When Illinois lawmakers return to Springfield next Tuesday, they’ll have a tall order on their hands: fixing a state employee pension system that’s up to its knees in obligations that the state can’t easily pay.

A House committee tasked with looking for solutions has been meeting in Chicago and at the statehouse for several weeks. They’re trying to shore up the system that, by most accounts, is under-funded to the tune of $80 billion.

Illinois Legislators have sidestepped the problem for years, but several who attended a panel Monday evening said the time for talking is at its end. State Representative Darlene Senger (R-Naperville) attended the event, which was sponsored by the Better Government Association, a public policy watchdog group.

“We honestly, given particularly this year, have to get something done. That’s the bottom line,” Senger said. “We can go through these back and forth opinions, but we have to get something done. And, you know what, I think we have the tools to do it. I think it’s just a matter of sitting down and figuring out what’s best for the state of Illinois.”
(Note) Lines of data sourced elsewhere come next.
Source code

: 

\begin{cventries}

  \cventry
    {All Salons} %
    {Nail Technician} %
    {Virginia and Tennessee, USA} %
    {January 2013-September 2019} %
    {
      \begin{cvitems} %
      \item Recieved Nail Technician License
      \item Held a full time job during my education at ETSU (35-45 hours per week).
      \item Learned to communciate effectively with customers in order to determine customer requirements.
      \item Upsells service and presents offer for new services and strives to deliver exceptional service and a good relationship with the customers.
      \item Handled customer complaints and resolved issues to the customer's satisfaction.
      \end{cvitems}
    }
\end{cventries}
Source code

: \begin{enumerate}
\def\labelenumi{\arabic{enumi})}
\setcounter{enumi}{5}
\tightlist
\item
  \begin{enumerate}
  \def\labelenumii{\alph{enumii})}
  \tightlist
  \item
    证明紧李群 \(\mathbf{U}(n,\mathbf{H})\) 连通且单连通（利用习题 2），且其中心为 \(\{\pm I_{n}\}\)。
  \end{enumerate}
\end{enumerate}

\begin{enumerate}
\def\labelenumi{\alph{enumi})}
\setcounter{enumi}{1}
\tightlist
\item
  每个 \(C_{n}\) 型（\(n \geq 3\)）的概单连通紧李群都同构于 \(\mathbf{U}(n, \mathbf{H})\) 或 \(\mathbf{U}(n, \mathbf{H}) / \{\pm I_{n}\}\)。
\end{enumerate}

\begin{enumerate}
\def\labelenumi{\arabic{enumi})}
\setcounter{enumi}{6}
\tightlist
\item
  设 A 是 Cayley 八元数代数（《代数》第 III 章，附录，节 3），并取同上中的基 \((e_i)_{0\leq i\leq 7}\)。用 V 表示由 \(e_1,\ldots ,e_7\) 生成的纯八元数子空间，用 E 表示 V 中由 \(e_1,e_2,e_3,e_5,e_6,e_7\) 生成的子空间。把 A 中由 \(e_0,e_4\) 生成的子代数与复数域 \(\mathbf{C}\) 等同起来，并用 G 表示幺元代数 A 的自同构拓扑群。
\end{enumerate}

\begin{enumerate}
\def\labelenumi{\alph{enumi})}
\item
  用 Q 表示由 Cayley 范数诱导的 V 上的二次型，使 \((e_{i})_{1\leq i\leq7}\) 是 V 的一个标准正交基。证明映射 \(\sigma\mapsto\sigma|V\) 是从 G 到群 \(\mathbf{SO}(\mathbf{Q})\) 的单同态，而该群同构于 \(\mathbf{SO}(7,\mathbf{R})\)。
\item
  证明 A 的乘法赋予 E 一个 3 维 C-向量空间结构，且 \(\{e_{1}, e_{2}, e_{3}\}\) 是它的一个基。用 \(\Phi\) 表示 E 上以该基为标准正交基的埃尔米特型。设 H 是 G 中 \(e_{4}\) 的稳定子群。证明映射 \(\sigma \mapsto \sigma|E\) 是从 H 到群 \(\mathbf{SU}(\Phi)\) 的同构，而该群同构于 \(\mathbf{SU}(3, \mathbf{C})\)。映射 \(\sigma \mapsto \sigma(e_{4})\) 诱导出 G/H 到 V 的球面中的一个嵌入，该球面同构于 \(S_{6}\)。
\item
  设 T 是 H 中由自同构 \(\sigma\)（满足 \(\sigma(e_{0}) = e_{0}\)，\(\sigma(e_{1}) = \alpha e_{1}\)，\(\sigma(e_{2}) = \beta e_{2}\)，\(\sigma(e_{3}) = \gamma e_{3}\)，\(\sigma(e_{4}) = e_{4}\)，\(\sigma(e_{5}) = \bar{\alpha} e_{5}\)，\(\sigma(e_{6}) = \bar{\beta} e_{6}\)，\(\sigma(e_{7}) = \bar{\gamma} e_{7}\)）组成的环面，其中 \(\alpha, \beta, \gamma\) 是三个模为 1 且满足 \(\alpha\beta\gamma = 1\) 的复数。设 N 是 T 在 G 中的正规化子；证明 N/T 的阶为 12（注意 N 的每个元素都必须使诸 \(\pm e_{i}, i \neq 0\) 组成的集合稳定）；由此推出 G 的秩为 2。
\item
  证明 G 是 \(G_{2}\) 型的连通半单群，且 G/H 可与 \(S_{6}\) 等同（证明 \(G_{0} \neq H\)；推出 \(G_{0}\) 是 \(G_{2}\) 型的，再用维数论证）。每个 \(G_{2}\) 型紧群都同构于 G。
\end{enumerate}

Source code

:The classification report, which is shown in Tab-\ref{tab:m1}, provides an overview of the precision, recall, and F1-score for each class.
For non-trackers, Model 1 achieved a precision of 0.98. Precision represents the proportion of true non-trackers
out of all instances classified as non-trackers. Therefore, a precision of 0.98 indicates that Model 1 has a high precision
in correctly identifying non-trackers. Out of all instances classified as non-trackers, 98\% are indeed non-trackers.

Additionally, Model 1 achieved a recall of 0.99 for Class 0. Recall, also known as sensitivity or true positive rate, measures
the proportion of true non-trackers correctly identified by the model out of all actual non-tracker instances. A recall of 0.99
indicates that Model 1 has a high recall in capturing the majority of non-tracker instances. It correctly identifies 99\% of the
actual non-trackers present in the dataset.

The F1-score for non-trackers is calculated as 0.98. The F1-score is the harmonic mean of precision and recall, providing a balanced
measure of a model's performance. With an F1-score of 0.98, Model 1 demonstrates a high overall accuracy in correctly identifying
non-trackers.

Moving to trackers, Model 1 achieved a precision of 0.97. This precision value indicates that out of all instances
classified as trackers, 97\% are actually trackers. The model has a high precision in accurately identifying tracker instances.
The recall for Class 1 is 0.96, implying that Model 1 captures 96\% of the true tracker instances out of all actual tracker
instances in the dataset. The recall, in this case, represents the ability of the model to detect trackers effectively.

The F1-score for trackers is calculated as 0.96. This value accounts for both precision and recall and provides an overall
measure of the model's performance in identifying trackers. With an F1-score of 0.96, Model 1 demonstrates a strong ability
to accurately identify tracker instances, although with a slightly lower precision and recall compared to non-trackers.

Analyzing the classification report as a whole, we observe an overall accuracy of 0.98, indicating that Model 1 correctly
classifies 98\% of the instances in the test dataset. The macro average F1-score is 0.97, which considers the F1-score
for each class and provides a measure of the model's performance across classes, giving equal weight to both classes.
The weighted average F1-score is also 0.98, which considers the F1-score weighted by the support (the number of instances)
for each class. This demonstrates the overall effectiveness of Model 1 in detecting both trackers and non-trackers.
The BGA conducted the panel discussion at Loyola University’s downtown Chicago campus. The group’s president, Andy Shaw, said the public needs to educate itself about the extent of the pension problem.

“Informing them that it’s all of our problems, that just because you’re not a public employee, you have a son or a daughter or a grandson or granddaughter who will not get a proper education if too many of their education dollars have to be diverted to pension costs,” Shaw said.

Most of the four-member panel agreed that all options to fix the problem are on the table: reducing benefits, increasing the retirement age for state employees and holding the line on cost of living adjustments (COLA).

But panel member Henry Bayer, executive director of AFSCME (American Federation of State, County and Municipal Employees) Council 31, said he doesn’t support those options.

“If we’re going to address the problem over the long haul, then we’ve got to address the whole problem,” Bayer said. “The basis of the problem was a failure to put in sufficient funds in the past. We want to make sure we put a system in place so that it cannot happen again.”